**GOAL OF THE EXERCISE**. The stretch wanted below opens at the line containing "many maximal ideals." and closes at the line containing "is a maximal ideal.". Please return it exactly, with no other lines.

**RECORDS FOR THIS EXERCISE**.
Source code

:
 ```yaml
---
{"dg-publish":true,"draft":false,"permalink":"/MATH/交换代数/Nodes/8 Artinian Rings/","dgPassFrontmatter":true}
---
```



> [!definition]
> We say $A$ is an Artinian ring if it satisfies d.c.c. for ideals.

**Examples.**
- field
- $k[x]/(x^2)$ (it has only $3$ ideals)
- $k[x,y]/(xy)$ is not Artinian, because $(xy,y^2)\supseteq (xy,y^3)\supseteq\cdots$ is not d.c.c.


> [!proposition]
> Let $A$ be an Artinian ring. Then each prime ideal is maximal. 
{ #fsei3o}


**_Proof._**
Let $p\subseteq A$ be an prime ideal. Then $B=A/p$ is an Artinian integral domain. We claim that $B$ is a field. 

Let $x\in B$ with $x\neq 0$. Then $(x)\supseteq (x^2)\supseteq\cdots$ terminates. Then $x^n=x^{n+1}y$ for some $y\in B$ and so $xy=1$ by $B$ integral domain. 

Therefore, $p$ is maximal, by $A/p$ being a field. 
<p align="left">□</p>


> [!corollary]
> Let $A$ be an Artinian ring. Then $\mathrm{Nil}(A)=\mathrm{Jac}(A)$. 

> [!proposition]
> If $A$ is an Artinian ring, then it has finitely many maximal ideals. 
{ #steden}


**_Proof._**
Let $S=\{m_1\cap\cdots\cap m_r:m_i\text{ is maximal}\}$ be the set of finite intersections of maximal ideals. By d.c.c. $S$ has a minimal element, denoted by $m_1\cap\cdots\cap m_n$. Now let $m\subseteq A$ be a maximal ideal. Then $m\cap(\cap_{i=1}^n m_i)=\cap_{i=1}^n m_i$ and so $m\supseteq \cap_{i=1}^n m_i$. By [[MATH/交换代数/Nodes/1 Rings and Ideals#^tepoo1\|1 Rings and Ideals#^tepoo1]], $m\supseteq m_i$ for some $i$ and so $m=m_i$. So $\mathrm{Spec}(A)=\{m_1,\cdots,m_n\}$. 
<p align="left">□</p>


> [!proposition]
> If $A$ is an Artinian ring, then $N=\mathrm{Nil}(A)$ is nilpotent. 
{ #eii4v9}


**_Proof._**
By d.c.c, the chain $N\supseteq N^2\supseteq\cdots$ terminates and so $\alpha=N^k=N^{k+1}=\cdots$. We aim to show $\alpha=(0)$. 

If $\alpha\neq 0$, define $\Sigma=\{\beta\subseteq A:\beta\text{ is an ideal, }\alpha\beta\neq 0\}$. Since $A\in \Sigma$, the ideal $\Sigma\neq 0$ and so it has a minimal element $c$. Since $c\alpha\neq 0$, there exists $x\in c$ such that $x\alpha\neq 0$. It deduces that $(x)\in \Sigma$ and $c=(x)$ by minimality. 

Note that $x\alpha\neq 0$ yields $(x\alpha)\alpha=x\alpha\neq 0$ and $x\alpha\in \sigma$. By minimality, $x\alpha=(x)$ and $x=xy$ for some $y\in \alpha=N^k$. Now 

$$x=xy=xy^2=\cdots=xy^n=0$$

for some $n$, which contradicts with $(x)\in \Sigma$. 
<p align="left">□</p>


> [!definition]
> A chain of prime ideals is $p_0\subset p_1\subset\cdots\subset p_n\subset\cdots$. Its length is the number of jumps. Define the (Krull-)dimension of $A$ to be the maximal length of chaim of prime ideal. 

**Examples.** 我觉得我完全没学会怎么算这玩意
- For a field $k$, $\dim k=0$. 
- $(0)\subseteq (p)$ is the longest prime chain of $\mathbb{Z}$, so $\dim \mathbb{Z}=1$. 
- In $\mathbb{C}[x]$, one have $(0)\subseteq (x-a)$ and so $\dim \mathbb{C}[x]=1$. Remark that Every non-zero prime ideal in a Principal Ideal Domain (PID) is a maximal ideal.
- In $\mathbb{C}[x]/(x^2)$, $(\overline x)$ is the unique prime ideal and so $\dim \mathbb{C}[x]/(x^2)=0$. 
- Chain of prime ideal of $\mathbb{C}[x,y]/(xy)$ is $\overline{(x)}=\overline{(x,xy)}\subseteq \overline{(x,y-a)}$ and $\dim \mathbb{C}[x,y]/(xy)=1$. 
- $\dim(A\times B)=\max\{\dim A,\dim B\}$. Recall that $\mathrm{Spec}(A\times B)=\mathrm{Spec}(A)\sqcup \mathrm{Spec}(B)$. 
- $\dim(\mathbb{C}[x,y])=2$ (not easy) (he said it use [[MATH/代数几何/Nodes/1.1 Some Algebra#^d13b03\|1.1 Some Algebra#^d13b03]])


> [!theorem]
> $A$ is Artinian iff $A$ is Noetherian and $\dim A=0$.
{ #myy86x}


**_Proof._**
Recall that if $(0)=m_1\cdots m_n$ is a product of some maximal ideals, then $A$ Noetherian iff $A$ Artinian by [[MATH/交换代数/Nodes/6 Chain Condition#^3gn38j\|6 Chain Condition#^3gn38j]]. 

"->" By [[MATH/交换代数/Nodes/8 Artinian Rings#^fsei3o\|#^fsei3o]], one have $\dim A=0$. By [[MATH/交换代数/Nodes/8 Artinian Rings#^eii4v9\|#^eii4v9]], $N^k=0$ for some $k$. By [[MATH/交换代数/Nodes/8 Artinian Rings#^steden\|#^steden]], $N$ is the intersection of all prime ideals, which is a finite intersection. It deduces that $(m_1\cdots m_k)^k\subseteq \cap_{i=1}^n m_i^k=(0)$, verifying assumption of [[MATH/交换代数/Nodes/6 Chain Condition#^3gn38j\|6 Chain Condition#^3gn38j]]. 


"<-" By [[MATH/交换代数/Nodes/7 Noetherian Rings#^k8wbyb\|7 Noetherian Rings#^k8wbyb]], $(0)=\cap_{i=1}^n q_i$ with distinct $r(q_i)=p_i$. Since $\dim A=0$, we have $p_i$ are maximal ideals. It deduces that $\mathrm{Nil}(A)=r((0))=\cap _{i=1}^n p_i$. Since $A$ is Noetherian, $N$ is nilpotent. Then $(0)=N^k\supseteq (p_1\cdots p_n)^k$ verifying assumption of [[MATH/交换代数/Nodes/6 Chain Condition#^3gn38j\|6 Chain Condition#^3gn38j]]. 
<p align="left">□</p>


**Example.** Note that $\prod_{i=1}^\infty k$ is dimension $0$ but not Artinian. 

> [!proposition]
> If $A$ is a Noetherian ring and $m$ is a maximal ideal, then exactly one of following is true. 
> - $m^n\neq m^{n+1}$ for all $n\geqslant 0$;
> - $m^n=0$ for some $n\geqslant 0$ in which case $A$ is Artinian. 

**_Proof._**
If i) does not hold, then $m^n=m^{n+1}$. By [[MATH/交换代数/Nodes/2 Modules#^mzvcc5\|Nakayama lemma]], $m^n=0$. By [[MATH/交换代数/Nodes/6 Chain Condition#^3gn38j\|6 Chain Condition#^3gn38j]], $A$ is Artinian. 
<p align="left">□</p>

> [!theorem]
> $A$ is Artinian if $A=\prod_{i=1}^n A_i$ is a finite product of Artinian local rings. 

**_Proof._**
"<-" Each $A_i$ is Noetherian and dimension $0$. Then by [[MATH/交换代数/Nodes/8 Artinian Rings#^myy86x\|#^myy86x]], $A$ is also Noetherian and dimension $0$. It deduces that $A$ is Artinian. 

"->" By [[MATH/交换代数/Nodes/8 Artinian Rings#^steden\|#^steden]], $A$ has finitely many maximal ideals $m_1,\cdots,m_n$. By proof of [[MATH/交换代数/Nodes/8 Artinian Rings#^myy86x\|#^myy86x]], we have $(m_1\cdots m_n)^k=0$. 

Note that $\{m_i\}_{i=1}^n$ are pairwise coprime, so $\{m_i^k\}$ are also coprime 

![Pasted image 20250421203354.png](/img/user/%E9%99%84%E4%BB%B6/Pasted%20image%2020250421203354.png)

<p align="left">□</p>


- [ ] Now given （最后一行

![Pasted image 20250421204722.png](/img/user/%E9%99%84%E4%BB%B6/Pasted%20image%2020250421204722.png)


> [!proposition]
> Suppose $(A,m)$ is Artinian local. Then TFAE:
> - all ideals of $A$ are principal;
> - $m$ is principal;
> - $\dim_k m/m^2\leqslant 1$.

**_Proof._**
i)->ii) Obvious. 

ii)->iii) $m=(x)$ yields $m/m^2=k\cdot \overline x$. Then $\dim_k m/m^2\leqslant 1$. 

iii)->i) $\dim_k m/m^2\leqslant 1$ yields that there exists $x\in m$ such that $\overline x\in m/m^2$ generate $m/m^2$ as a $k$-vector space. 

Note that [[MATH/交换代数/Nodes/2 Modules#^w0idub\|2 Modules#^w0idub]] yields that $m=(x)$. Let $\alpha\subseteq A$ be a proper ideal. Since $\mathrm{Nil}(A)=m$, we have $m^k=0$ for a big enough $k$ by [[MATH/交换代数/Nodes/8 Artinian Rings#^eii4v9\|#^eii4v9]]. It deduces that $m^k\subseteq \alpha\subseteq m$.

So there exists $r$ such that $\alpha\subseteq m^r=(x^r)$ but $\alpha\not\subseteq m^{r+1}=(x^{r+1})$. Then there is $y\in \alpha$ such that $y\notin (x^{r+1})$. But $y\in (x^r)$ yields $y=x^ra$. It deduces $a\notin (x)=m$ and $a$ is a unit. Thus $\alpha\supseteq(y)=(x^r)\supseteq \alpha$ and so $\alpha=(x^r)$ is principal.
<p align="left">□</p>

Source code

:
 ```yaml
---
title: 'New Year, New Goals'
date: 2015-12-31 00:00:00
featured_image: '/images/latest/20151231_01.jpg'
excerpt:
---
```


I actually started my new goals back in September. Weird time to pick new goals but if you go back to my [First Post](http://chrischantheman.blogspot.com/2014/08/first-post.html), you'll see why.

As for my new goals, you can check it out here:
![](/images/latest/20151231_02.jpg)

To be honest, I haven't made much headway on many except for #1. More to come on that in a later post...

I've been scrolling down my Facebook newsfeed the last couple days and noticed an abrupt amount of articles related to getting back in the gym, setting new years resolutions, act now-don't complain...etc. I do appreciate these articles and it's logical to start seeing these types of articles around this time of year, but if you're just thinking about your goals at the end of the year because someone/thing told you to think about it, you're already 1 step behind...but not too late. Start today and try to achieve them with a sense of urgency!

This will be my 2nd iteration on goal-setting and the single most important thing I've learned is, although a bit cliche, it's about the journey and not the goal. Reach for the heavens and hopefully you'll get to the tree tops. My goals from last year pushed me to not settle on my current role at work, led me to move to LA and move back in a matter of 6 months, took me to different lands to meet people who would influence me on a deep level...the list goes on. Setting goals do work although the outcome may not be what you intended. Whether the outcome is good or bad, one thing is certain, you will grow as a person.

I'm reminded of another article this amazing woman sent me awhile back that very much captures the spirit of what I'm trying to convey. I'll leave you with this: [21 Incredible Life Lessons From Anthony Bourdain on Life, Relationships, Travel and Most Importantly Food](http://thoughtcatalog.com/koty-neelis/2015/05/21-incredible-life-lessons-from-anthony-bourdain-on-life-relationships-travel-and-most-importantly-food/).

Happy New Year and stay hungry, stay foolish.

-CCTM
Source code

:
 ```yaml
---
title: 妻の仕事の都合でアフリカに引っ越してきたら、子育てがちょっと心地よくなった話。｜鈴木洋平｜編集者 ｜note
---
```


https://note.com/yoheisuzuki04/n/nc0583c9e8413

**WRITTEN ANSWER**.
> If $A$ is an Artinian ring, then it has finitely many maximal ideals. 
{ #steden}


**_Proof._**
Let $S=\{m_1\cap\cdots\cap m_r:m_i\text{ is maximal}\}$ be the set of finite intersections of maximal ideals. By d.c.c. $S$ has a minimal element, denoted by $m_1\cap\cdots\cap m_n$. Now let $m\subseteq A$ be a maximal ideal. Then $m\cap(\cap_{i=1}^n m_i)=\cap_{i=1}^n m_i$ and so $m\supseteq \cap_{i=1}^n m_i$. By [[MATH/交换代数/Nodes/1 Rings and Ideals#^tepoo1\|1 Rings and Ideals#^tepoo1]], $m\supseteq m_i$ for some $i$ and so $m=m_i$. So $\mathrm{Spec}(A)=\{m_1,\cdots,m_n\}$. 
<p align="left">□</p>


> [!proposition]
> If $A$ is an Artinian ring, then $N=\mathrm{Nil}(A)$ is nilpotent. 
{ #eii4v9}


**_Proof._**
By d.c.c, the chain $N\supseteq N^2\supseteq\cdots$ terminates and so $\alpha=N^k=N^{k+1}=\cdots$. We aim to show $\alpha=(0)$. 

If $\alpha\neq 0$, define $\Sigma=\{\beta\subseteq A:\beta\text{ is an ideal, }\alpha\beta\neq 0\}$. Since $A\in \Sigma$, the ideal $\Sigma\neq 0$ and so it has a minimal element $c$. Since $c\alpha\neq 0$, there exists $x\in c$ such that $x\alpha\neq 0$. It deduces that $(x)\in \Sigma$ and $c=(x)$ by minimality. 

Note that $x\alpha\neq 0$ yields $(x\alpha)\alpha=x\alpha\neq 0$ and $x\alpha\in \sigma$. By minimality, $x\alpha=(x)$ and $x=xy$ for some $y\in \alpha=N^k$. Now 

$$x=xy=xy^2=\cdots=xy^n=0$$

for some $n$, which contradicts with $(x)\in \Sigma$. 
<p align="left">□</p>


> [!definition]
> A chain of prime ideals is $p_0\subset p_1\subset\cdots\subset p_n\subset\cdots$. Its length is the number of jumps. Define the (Krull-)dimension of $A$ to be the maximal length of chaim of prime ideal. 

**Examples.** 我觉得我完全没学会怎么算这玩意
- For a field $k$, $\dim k=0$. 
- $(0)\subseteq (p)$ is the longest prime chain of $\mathbb{Z}$, so $\dim \mathbb{Z}=1$. 
- In $\mathbb{C}[x]$, one have $(0)\subseteq (x-a)$ and so $\dim \mathbb{C}[x]=1$. Remark that Every non-zero prime ideal in a Principal Ideal Domain (PID) is a maximal ideal.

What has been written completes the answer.